- [TASK TO CARRY OUT]
Reproduce all entries below verbatim. Skip the pictures.

- [DATASET EXCERPTS]

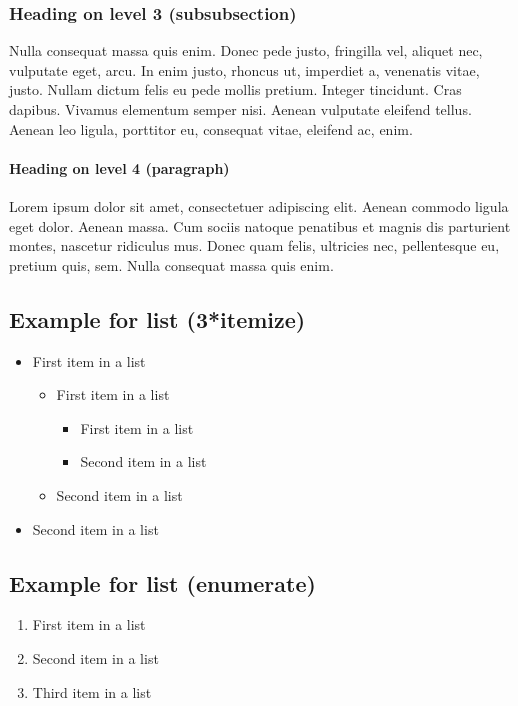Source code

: \documentclass[11pt,english]{article}
\numberwithin{equation}{section}%
\numberwithin{figure}{section}%
\numberwithin{table}{section}%
\begin{document}
\subsubsection{Heading on level 3 (subsubsection)}
Nulla consequat massa quis enim. Donec pede justo, fringilla vel, aliquet nec, vulputate eget, arcu. In enim justo, rhoncus ut, imperdiet a, venenatis vitae, justo. Nullam dictum felis eu pede mollis pretium. Integer tincidunt. Cras dapibus. Vivamus elementum semper nisi. Aenean vulputate eleifend tellus. Aenean leo ligula, porttitor eu, consequat vitae, eleifend ac, enim.

\paragraph{Heading on level 4 (paragraph)}
Lorem ipsum dolor sit amet, consectetuer adipiscing elit. Aenean commodo ligula eget dolor. Aenean massa. Cum sociis natoque penatibus et magnis dis parturient montes, nascetur ridiculus mus. Donec quam felis, ultricies nec, pellentesque eu, pretium quis, sem. Nulla consequat massa quis enim.

\subsection{Example for list (3*itemize)}
\begin{itemize}
	\item First item in a list 
		\begin{itemize}
		\item First item in a list 
			\begin{itemize}
			\item First item in a list 
			\item Second item in a list 
			\end{itemize}
		\item Second item in a list 
		\end{itemize}
	\item Second item in a list 
\end{itemize}

\subsection{Example for list (enumerate)}
\begin{enumerate}
	\item First item in a list 
	\item Second item in a list 
	\item Third item in a list
\end{enumerate}

\newpage
\listoffigures

\newpage
\listoftables


\newpage



\end{document}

- [SOLUTION]
Source code

: \documentclass[11pt,english]{article}
\numberwithin{equation}{section}%
\numberwithin{figure}{section}%
\numberwithin{table}{section}%
\begin{document}
\subsubsection{Heading on level 3 (subsubsection)}
Nulla consequat massa quis enim. Donec pede justo, fringilla vel, aliquet nec, vulputate eget, arcu. In enim justo, rhoncus ut, imperdiet a, venenatis vitae, justo. Nullam dictum felis eu pede mollis pretium. Integer tincidunt. Cras dapibus. Vivamus elementum semper nisi. Aenean vulputate eleifend tellus. Aenean leo ligula, porttitor eu, consequat vitae, eleifend ac, enim.

\paragraph{Heading on level 4 (paragraph)}
Lorem ipsum dolor sit amet, consectetuer adipiscing elit. Aenean commodo ligula eget dolor. Aenean massa. Cum sociis natoque penatibus et magnis dis parturient montes, nascetur ridiculus mus. Donec quam felis, ultricies nec, pellentesque eu, pretium quis, sem. Nulla consequat massa quis enim.

\subsection{Example for list (3*itemize)}
\begin{itemize}
	\item First item in a list 
		\begin{itemize}
		\item First item in a list 
			\begin{itemize}
			\item First item in a list 
			\item Second item in a list 
			\end{itemize}
		\item Second item in a list 
		\end{itemize}
	\item Second item in a list 
\end{itemize}

\subsection{Example for list (enumerate)}
\begin{enumerate}
	\item First item in a list 
	\item Second item in a list 
	\item Third item in a list
\end{enumerate}

\newpage
\listoffigures

\newpage
\listoftables


\newpage



\end{document}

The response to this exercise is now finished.